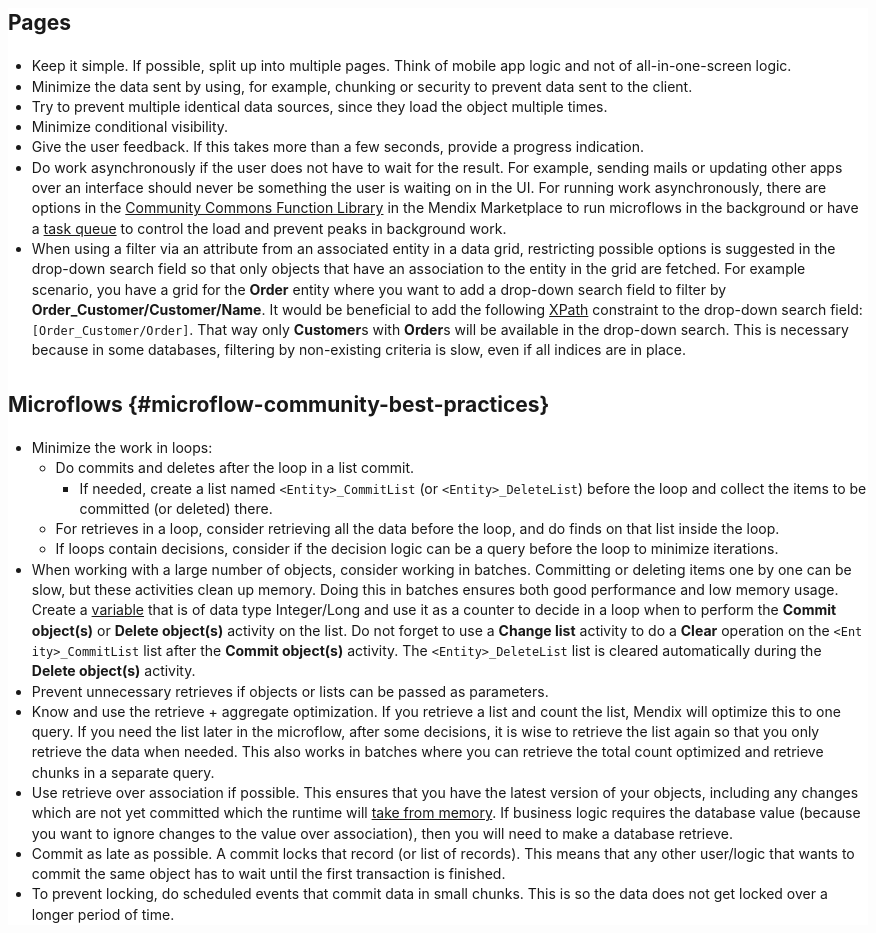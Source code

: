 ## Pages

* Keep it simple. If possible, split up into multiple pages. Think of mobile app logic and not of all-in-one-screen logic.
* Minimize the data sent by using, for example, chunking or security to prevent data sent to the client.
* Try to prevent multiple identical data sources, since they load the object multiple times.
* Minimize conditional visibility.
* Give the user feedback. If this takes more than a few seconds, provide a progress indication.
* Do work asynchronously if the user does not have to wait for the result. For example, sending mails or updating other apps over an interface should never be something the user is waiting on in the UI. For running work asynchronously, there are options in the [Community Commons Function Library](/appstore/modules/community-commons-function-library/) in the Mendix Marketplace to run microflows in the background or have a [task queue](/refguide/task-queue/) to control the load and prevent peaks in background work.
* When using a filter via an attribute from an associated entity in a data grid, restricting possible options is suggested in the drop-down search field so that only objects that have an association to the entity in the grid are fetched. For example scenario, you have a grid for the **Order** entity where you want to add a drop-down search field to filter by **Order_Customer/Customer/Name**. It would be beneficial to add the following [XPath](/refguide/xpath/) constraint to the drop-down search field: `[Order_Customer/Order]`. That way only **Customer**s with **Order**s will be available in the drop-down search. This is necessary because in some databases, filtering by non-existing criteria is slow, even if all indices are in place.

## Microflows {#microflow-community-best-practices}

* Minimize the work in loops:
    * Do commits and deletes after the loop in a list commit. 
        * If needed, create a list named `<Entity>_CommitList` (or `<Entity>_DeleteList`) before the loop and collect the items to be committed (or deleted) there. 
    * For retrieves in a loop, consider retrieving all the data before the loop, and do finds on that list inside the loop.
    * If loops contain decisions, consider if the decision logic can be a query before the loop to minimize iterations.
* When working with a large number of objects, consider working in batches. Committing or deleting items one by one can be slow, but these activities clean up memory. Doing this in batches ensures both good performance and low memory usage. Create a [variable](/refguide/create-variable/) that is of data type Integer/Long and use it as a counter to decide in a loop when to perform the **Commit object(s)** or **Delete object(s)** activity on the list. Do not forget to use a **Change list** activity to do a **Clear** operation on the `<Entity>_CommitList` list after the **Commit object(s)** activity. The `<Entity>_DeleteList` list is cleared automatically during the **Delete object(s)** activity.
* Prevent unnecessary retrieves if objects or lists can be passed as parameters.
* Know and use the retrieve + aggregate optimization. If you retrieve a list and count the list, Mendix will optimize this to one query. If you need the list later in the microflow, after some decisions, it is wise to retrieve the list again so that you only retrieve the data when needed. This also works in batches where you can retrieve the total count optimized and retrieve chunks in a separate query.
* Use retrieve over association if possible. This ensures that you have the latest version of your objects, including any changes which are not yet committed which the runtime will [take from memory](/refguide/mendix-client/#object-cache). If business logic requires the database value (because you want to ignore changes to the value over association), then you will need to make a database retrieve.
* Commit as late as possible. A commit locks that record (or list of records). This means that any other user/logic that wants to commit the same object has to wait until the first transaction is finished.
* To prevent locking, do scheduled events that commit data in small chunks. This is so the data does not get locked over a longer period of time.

- [TASK BRIEF]
Extract from the listing above the lines between the line containing "to the client." and the line containing "a progress indication.", keeping both of those lines. Output nothing else.

- [TASK ANSWER]
* Minimize the data sent by using, for example, chunking or security to prevent data sent to the client.
* Try to prevent multiple identical data sources, since they load the object multiple times.
* Minimize conditional visibility.
* Give the user feedback. If this takes more than a few seconds, provide a progress indication.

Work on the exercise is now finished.